The complaint claims the defendants, which include bond underwriter Ziegler, bond counsel Gust Rosenfeld, and the park’s former operator Legacy Sports USA, along with two of its officials, failed to disclose and misrepresented the project’s material revenue and cost information.
“These misrepresentations and omissions misled investors regarding the risks associated with the project, the bonds as investments, and the project’s ability to generate sufficient revenue to service the debt,” the lawsuit stated.
The lawsuit, which also claims millions of dollars in bond proceeds were misused, seeks all payments on the bonds as well as more than $1 million in damages.
Ziegler has not responded to a request for comment. Gust Rosenfeld’s general counsel said the law firm’s role was limited to issuing an opinion on the tax-exempt status of the bonds. Legacy Sports could not be reached for comment.
In the Northern District of Texas Bankruptcy Court, Trinity Regional Hospital is also poised to sell for less than the par amount of its outstanding bonds. Sunland Medical Foundation, its nonprofit parent organization, expects to close on the facility’s sale in late January to Columbia Medical Center of Plano Subsidiary LP, which submitted the winning purchase price bid of $41 million at an auction last month.
The hospital sold $67.57 million of unrated revenue bonds through the Public Finance Authority in 2020 to finance a 32-bed facility in Sachse that opened in November 2021. Yields in the deal topped out at 15% for subordinate taxable bonds due in 2030. The bulk of tax-exempt debt – $53.5 million – is due in 2050 and carries a 7.375% yield.
The bonds have been impaired since 2022 due to a draw on reserves to cover debt service and the disclosure of other covenant violations, according to MMA.
Bond trustee UMB Bank said it will file a claim for “the full amount of principal and interest owned on the bonds,” according to a Nov. 20 disclosure notice posted on the Municipal Securities Rulemaking Board’s EMMA website.
The project was hit with capital shortfalls, improper construction of its intensive care unit, and building, equipping, and permitting delays, as well as one investor withdrawing its commitment to purchase $15 million of the bonds right before closing, according to court documents. Once opened, the hospital underperformed its financial projections, rendering it unable to make debt-service payments or cover operating expenses.

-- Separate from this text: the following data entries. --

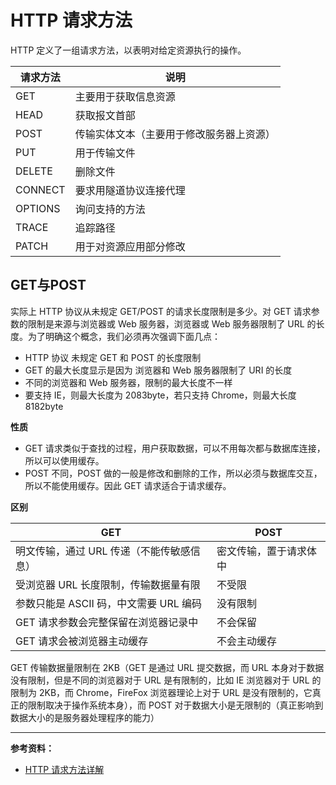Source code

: # HTTP 请求方法

HTTP 定义了一组请求方法，以表明对给定资源执行的操作。

| 请求方法 | 说明                                     |
| -------- | ---------------------------------------- |
| GET      | 主要用于获取信息资源                     |
| HEAD     | 获取报文首部                             |
| POST     | 传输实体文本（主要用于修改服务器上资源） |
| PUT      | 用于传输文件                             |
| DELETE   | 删除文件                                 |
| CONNECT  | 要求用隧道协议连接代理                   |
| OPTIONS  | 询问支持的方法                           |
| TRACE    | 追踪路径                                 |
| PATCH    | 用于对资源应用部分修改                   |

## GET与POST

实际上 HTTP 协议从未规定 GET/POST 的请求长度限制是多少。对 GET 请求参数的限制是来源与浏览器或 Web 服务器，浏览器或 Web 服务器限制了 URL 的长度。为了明确这个概念，我们必须再次强调下面几点：

* HTTP 协议 未规定 GET 和 POST 的长度限制
* GET 的最大长度显示是因为 浏览器和 Web 服务器限制了 URI 的长度
* 不同的浏览器和 Web 服务器，限制的最大长度不一样
* 要支持 IE，则最大长度为 2083byte，若只支持 Chrome，则最大长度 8182byte

**性质**

* GET 请求类似于查找的过程，用户获取数据，可以不用每次都与数据库连接，所以可以使用缓存。
* POST 不同，POST 做的一般是修改和删除的工作，所以必须与数据库交互，所以不能使用缓存。因此 GET 请求适合于请求缓存。

**区别**

| GET                                       | POST                   |
| ----------------------------------------- | ---------------------- |
| 明文传输，通过 URL 传递（不能传敏感信息） | 密文传输，置于请求体中 |
| 受浏览器 URL 长度限制，传输数据量有限     | 不受限                 |
| 参数只能是 ASCII 码，中文需要 URL 编码    | 没有限制               |
| GET 请求参数会完整保留在浏览器记录中      | 不会保留               |
| GET 请求会被浏览器主动缓存                | 不会主动缓存           |

GET 传输数据量限制在 2KB（GET 是通过 URL 提交数据，而 URL 本身对于数据没有限制，但是不同的浏览器对于 URL 是有限制的，比如 IE 浏览器对于 URL 的限制为 2KB，而 Chrome，FireFox 浏览器理论上对于 URL 是没有限制的，它真正的限制取决于操作系统本身），而 POST 对于数据大小是无限制的（真正影响到数据大小的是服务器处理程序的能力）

---

**参考资料：**

* [HTTP 请求方法详解](https://www.cnblogs.com/foodoir/p/5911099.html)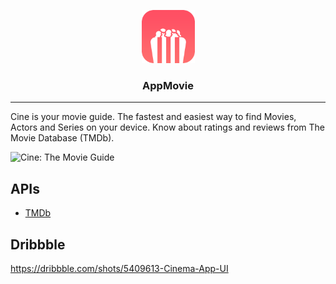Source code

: <p align="center">
  <img alt="Cine: The Movie Guide" src="./app/assets/images/icon.png" height="85" width="85" />
  <h3 align="center">AppMovie</h3>
</p>

---

Cine is your movie guide. The fastest and easiest way to find Movies, Actors and Series on your device. Know about ratings and reviews from The Movie Database (TMDb).

![Cine: The Movie Guide](./resources/demo.png)

## APIs

- [TMDb](https://developers.themoviedb.org/3/getting-started/introduction)

## Dribbble

https://dribbble.com/shots/5409613-Cinema-App-UI

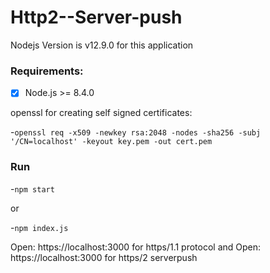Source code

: # Http2--Server-push

Nodejs Version is v12.9.0 for this application
### Requirements: 

-[x] Node.js >= 8.4.0

openssl for creating self signed certificates:

-`openssl req -x509 -newkey rsa:2048 -nodes -sha256 -subj '/CN=localhost' -keyout key.pem -out cert.pem`

### Run

-`npm start` 

or 

-`npm index.js`

Open: https://localhost:3000 for https/1.1 protocol
and 
Open: https://localhost:3000 for https/2 serverpush
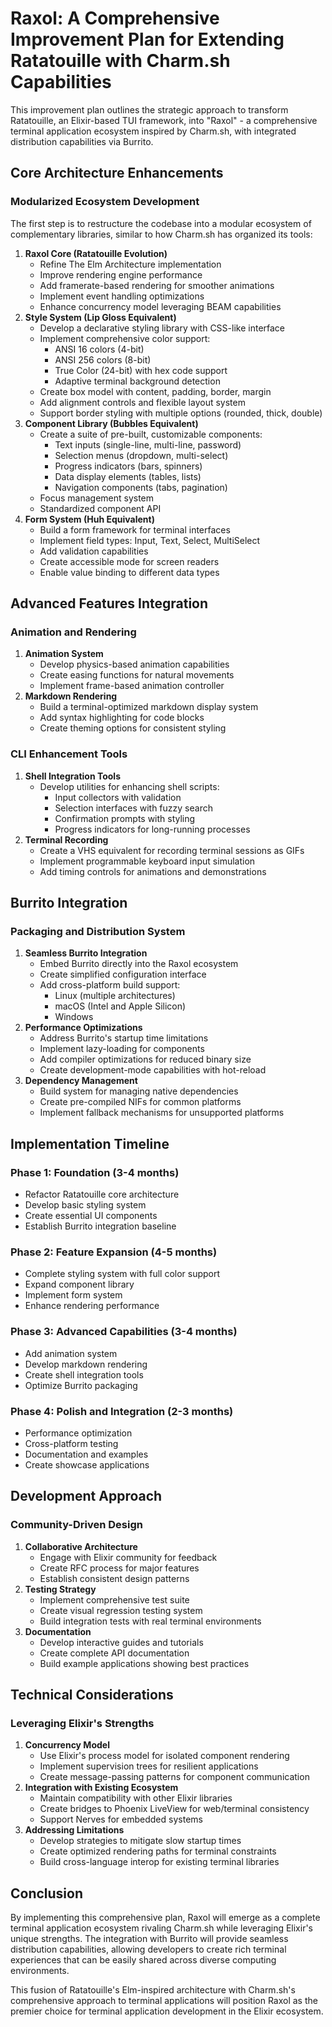 # Raxol: A Comprehensive Improvement Plan for Extending Ratatouille with Charm.sh Capabilities

This improvement plan outlines the strategic approach to transform Ratatouille, an Elixir-based TUI framework, into "Raxol" - a comprehensive terminal application ecosystem inspired by Charm.sh, with integrated distribution capabilities via Burrito.

## Core Architecture Enhancements

### Modularized Ecosystem Development

The first step is to restructure the codebase into a modular ecosystem of complementary libraries, similar to how Charm.sh has organized its tools:

1. **Raxol Core (Ratatouille Evolution)**
    - Refine The Elm Architecture implementation
    - Improve rendering engine performance
    - Add framerate-based rendering for smoother animations
    - Implement event handling optimizations
    - Enhance concurrency model leveraging BEAM capabilities
2. **Style System (Lip Gloss Equivalent)**
    - Develop a declarative styling library with CSS-like interface
    - Implement comprehensive color support:
        - ANSI 16 colors (4-bit)
        - ANSI 256 colors (8-bit)
        - True Color (24-bit) with hex code support
        - Adaptive terminal background detection
    - Create box model with content, padding, border, margin
    - Add alignment controls and flexible layout system
    - Support border styling with multiple options (rounded, thick, double)
3. **Component Library (Bubbles Equivalent)**
    - Create a suite of pre-built, customizable components:
        - Text inputs (single-line, multi-line, password)
        - Selection menus (dropdown, multi-select)
        - Progress indicators (bars, spinners)
        - Data display elements (tables, lists)
        - Navigation components (tabs, pagination)
    - Focus management system
    - Standardized component API
4. **Form System (Huh Equivalent)**
    - Build a form framework for terminal interfaces
    - Implement field types: Input, Text, Select, MultiSelect
    - Add validation capabilities
    - Create accessible mode for screen readers
    - Enable value binding to different data types

## Advanced Features Integration

### Animation and Rendering

1. **Animation System**
    - Develop physics-based animation capabilities
    - Create easing functions for natural movements
    - Implement frame-based animation controller
2. **Markdown Rendering**
    - Build a terminal-optimized markdown display system
    - Add syntax highlighting for code blocks
    - Create theming options for consistent styling

### CLI Enhancement Tools

1. **Shell Integration Tools**
    - Develop utilities for enhancing shell scripts:
        - Input collectors with validation
        - Selection interfaces with fuzzy search
        - Confirmation prompts with styling
        - Progress indicators for long-running processes
2. **Terminal Recording**
    - Create a VHS equivalent for recording terminal sessions as GIFs
    - Implement programmable keyboard input simulation
    - Add timing controls for animations and demonstrations

## Burrito Integration

### Packaging and Distribution System

1. **Seamless Burrito Integration**
    - Embed Burrito directly into the Raxol ecosystem
    - Create simplified configuration interface
    - Add cross-platform build support:
        - Linux (multiple architectures)
        - macOS (Intel and Apple Silicon)
        - Windows
2. **Performance Optimizations**
    - Address Burrito's startup time limitations
    - Implement lazy-loading for components
    - Add compiler optimizations for reduced binary size
    - Create development-mode capabilities with hot-reload
3. **Dependency Management**
    - Build system for managing native dependencies
    - Create pre-compiled NIFs for common platforms
    - Implement fallback mechanisms for unsupported platforms

## Implementation Timeline

### Phase 1: Foundation (3-4 months)

- Refactor Ratatouille core architecture
- Develop basic styling system
- Create essential UI components
- Establish Burrito integration baseline


### Phase 2: Feature Expansion (4-5 months)

- Complete styling system with full color support
- Expand component library
- Implement form system
- Enhance rendering performance


### Phase 3: Advanced Capabilities (3-4 months)

- Add animation system
- Develop markdown rendering
- Create shell integration tools
- Optimize Burrito packaging


### Phase 4: Polish and Integration (2-3 months)

- Performance optimization
- Cross-platform testing
- Documentation and examples
- Create showcase applications


## Development Approach

### Community-Driven Design

1. **Collaborative Architecture**
    - Engage with Elixir community for feedback
    - Create RFC process for major features
    - Establish consistent design patterns
2. **Testing Strategy**
    - Implement comprehensive test suite
    - Create visual regression testing system
    - Build integration tests with real terminal environments
3. **Documentation**
    - Develop interactive guides and tutorials
    - Create complete API documentation
    - Build example applications showing best practices

## Technical Considerations

### Leveraging Elixir's Strengths

1. **Concurrency Model**
    - Use Elixir's process model for isolated component rendering
    - Implement supervision trees for resilient applications
    - Create message-passing patterns for component communication
2. **Integration with Existing Ecosystem**
    - Maintain compatibility with other Elixir libraries
    - Create bridges to Phoenix LiveView for web/terminal consistency
    - Support Nerves for embedded systems
3. **Addressing Limitations**
    - Develop strategies to mitigate slow startup times
    - Create optimized rendering paths for terminal constraints
    - Build cross-language interop for existing terminal libraries

## Conclusion

By implementing this comprehensive plan, Raxol will emerge as a complete terminal application ecosystem rivaling Charm.sh while leveraging Elixir's unique strengths. The integration with Burrito will provide seamless distribution capabilities, allowing developers to create rich terminal experiences that can be easily shared across diverse computing environments.

This fusion of Ratatouille's Elm-inspired architecture with Charm.sh's comprehensive approach to terminal applications will position Raxol as the premier choice for terminal application development in the Elixir ecosystem.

In U.S. Bankruptcy Court for the Western District of Oklahoma, a bond exchange is the key element of a reorganization plan and disclosure statement for Central United Methodist Retirement Facility doing business as Epworth Villa that were sent to creditors ahead of a Dec. 12 voting deadline.
Oklahoma County commissioners last month approved a plan to issue about $86.5 million of bonds for the exchange, with $80.4 million representing principal and unpaid interest on unrated debt the county’s finance authority sold to finance, renovate, and expand Epworth Villa in 2004, 2005, and 2012. The aggregate outstanding principal is about $76.5 million. The remaining $6 million of new bonds will finance capital improvements to the senior living community, which was hit hard by the COVID-19 pandemic.
“As has become common in recent years within the senior living industry, and in particular among (continuing care retirement communities), the inability to attract new residents during COVID-19 precipitated and exacerbated a severe liquidity crisis for the debtor,” the disclosure statement said. “Under that strain, Epworth Villa ultimately defaulted under the terms of its existing bonds.”
It added debt restructuring through the exchange is aimed at enhancing the debtor’s liquidity and substantially reducing debt service.
The community has about 400 residents and patients and offers independent living and assisted and long-term care.